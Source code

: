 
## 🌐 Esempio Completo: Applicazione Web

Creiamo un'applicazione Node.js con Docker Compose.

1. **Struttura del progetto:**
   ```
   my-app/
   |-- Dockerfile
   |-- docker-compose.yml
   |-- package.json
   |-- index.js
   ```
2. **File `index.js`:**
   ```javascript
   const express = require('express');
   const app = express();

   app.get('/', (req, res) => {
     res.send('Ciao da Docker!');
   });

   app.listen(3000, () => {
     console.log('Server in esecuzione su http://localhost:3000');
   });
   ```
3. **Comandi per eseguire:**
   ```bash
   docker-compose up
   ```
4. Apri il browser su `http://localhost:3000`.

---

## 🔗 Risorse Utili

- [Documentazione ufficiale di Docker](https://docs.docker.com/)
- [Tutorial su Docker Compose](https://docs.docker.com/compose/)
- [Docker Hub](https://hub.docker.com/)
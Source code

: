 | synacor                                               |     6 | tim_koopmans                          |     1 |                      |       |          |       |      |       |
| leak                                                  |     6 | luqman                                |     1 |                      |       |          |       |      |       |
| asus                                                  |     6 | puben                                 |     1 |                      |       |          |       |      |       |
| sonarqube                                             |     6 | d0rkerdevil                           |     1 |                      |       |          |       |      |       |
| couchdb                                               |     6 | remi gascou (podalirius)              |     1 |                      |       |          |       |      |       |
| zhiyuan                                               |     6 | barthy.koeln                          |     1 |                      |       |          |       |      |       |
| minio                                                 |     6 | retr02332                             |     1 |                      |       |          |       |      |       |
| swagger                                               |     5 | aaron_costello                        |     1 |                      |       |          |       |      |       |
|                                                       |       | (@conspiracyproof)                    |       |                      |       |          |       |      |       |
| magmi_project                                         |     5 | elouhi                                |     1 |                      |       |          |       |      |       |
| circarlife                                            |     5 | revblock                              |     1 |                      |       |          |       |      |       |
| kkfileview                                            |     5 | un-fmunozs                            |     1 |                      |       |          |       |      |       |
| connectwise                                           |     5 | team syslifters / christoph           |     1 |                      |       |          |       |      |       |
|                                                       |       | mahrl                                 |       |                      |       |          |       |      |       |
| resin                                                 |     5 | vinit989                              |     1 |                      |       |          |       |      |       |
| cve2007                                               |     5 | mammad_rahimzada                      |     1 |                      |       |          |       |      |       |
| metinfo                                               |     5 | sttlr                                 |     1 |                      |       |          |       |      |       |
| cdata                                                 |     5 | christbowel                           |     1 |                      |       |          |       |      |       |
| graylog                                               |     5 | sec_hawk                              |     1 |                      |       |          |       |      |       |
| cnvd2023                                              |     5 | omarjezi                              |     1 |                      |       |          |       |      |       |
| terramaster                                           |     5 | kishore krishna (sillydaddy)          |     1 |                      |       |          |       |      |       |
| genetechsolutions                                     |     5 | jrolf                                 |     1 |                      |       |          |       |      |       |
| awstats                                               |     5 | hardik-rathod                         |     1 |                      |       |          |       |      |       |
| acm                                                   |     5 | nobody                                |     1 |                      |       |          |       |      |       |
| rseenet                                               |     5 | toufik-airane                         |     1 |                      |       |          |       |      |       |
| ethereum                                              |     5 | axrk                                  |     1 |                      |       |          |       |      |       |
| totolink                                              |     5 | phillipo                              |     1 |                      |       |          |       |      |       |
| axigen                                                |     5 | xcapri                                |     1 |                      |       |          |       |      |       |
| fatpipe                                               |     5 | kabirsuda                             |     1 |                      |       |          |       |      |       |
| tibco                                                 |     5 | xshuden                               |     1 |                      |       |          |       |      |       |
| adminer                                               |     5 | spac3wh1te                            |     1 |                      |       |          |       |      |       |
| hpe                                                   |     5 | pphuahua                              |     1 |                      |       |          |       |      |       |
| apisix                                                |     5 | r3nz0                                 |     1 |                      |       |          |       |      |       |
########################################
▶ [Try it]
Look above for the line with "5 | kishore" and the line with "5 | toufik-airane"; transcribe both and all lines in between, exactly, and nothing else.

▶ [Written reply]
| terramaster                                           |     5 | kishore krishna (sillydaddy)          |     1 |                      |       |          |       |      |       |
| genetechsolutions                                     |     5 | jrolf                                 |     1 |                      |       |          |       |      |       |
| awstats                                               |     5 | hardik-rathod                         |     1 |                      |       |          |       |      |       |
| acm                                                   |     5 | nobody                                |     1 |                      |       |          |       |      |       |
| rseenet                                               |     5 | toufik-airane                         |     1 |                      |       |          |       |      |       |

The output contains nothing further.